In March, China announced that it expected GDP growth to be 5.5%, however, according to a report by Goldman Sachs, not only will they not reach that figure that figure but China’s GDP may reach 3%.
July’s economic reports showed a drop in consumer purchases, industrial production declined, and investments were also reduced.
According to Lawrence Summers, former U.S. Treasury secretary, several factors contributed to the economic stagnation. On the one hand, Chinese debt is one of the largest in the world and makes up 330% of its GDP, according to 2019 data. Another important factor is the direct participation of the CCP in state-owned and private enterprises, which has increased in the last few years.

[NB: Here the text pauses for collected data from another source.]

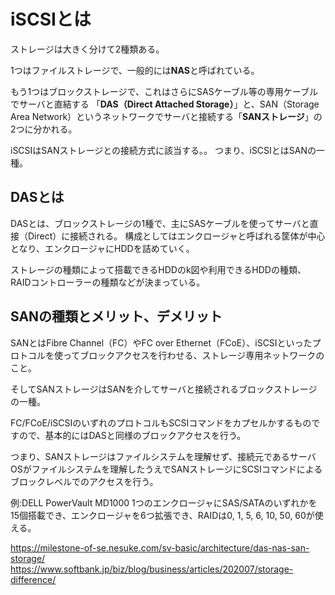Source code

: # iSCSIとは

ストレージは大きく分けて2種類ある。

1つはファイルストレージで、一般的には**NAS**と呼ばれている。

もう1つはブロックストレージで、これはさらにSASケーブル等の専用ケーブルでサーバと直結する
「**DAS（Direct Attached Storage）**」と、SAN（Storage Area Network）というネットワークでサーバと接続する「**SANストレージ**」の2つに分かれる。

iSCSIはSANストレージとの接続方式に該当する。。
つまり、iSCSIとはSANの一種。

## DASとは
DASとは、ブロックストレージの1種で、主にSASケーブルを使ってサーバと直接（Direct）に接続される。
構成としてはエンクロージャと呼ばれる筐体が中心となり、エンクロージャにHDDを詰めていく。

ストレージの種類によって搭載できるHDDのk図や利用できるHDDの種類、RAIDコントローラーの種類などが決まっている。



## SANの種類とメリット、デメリット
SANとはFibre Channel（FC）やFC over Ethernet（FCoE）、iSCSIといったプロトコルを使ってブロックアクセスを行わせる、ストレージ専用ネットワークのこと。

そしてSANストレージはSANを介してサーバと接続されるブロックストレージの一種。

FC/FCoE/iSCSIのいずれのプロトコルもSCSIコマンドをカプセルかするものですので、基本的にはDASと同様のブロックアクセスを行う。

つまり、SANストレージはファイルシステムを理解せず、接続元であるサーバOSがファイルシステムを理解したうえでSANストレージにSCSIコマンドによるブロックレベルでのアクセスを行う。

例:DELL PowerVault MD1000 1つのエンクロージャにSAS/SATAのいずれかを15個搭載でき、エンクロージャを6つ拡張でき、RAIDは0, 1, 5, 6, 10, 50, 60が使える。

https://milestone-of-se.nesuke.com/sv-basic/architecture/das-nas-san-storage/
https://www.softbank.jp/biz/blog/business/articles/202007/storage-difference/
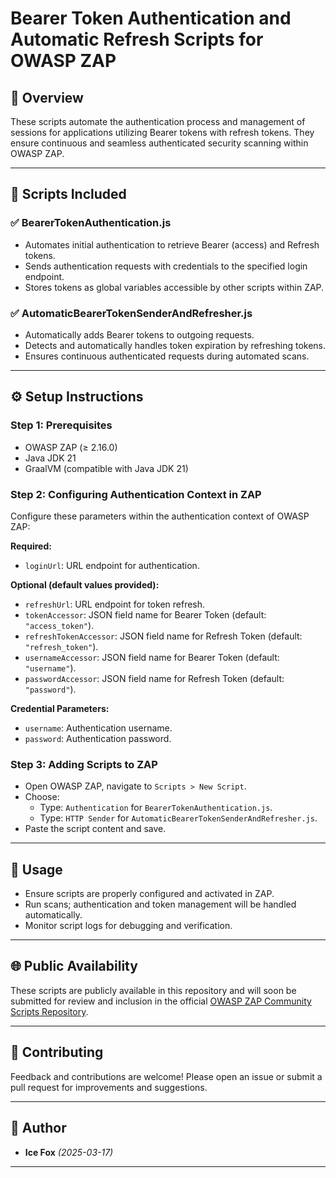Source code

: # Bearer Token Authentication and Automatic Refresh Scripts for OWASP ZAP

## 📌 Overview

These scripts automate the authentication process and management of sessions for applications utilizing Bearer tokens with refresh tokens. They ensure continuous and seamless authenticated security scanning within OWASP ZAP.

---

## 📜 Scripts Included

### ✅ **BearerTokenAuthentication.js**

- Automates initial authentication to retrieve Bearer (access) and Refresh tokens.
- Sends authentication requests with credentials to the specified login endpoint.
- Stores tokens as global variables accessible by other scripts within ZAP.

### ✅ **AutomaticBearerTokenSenderAndRefresher.js**

- Automatically adds Bearer tokens to outgoing requests.
- Detects and automatically handles token expiration by refreshing tokens.
- Ensures continuous authenticated requests during automated scans.

---

## ⚙️ Setup Instructions

### Step 1: Prerequisites

- OWASP ZAP (≥ 2.16.0)
- Java JDK 21
- GraalVM (compatible with Java JDK 21)

### Step 2: Configuring Authentication Context in ZAP

Configure these parameters within the authentication context of OWASP ZAP:

**Required:**

- `loginUrl`: URL endpoint for authentication.

**Optional (default values provided):**

- `refreshUrl`: URL endpoint for token refresh.
- `tokenAccessor`: JSON field name for Bearer Token (default: `"access_token"`).
- `refreshTokenAccessor`: JSON field name for Refresh Token (default: `"refresh_token"`).
- `usernameAccessor`: JSON field name for Bearer Token (default: `"username"`).
- `passwordAccessor`: JSON field name for Refresh Token (default: `"password"`).

**Credential Parameters:**

- `username`: Authentication username.
- `password`: Authentication password.

### Step 3: Adding Scripts to ZAP

- Open OWASP ZAP, navigate to `Scripts > New Script`.
- Choose:
  - Type: `Authentication` for `BearerTokenAuthentication.js`.
  - Type: `HTTP Sender` for `AutomaticBearerTokenSenderAndRefresher.js`.
- Paste the script content and save.

---

## 🚀 Usage

- Ensure scripts are properly configured and activated in ZAP.
- Run scans; authentication and token management will be handled automatically.
- Monitor script logs for debugging and verification.

---

## 🌐 Public Availability

These scripts are publicly available in this repository and will soon be submitted for review and inclusion in the official [OWASP ZAP Community Scripts Repository](https://github.com/zaproxy/community-scripts).

---

## 🤝 Contributing

Feedback and contributions are welcome! Please open an issue or submit a pull request for improvements and suggestions.

---

## 👤 Author

- **Ice Fox** _(2025-03-17)_

---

On the other hand, the aging population and low birth rate in recent decades is severely affecting Chinese society. The economic crisis that has worsened since the pandemic is causing more unemployment and a lack of stability among young people of a family-forming age.
A young Chinese woman, Sandy Liu, told the Wall Street Journal that she had plans to marry her boyfriend and buy an apartment in Beijing. However, the engineer, a fourth-year graduate of a top university, was laid off this summer from the technology company where she worked. “I can’t imagine getting married and starting a family without a salary,” Liu said.
Another example of the economic consequences due to the demographic crisis can be seen in Heilongjiang province, once one of the country’s most important industrial centers. However, with an aging population – 23% of the population is over 60 years old – and the outflow of young people seeking jobs in other provinces, the outlook for the region is not very optimistic. In the 1980s and 1990s, the average birthrate per year was 600,000. In 2021, only 113,000 births were registered. The low number of births reflects a negative population growth rate. Heilongjiang, with a birth rate of -5.5% is outpacing Japan and South Korea.
Did the “Chinese dream” of surpassing the United States fizzle out?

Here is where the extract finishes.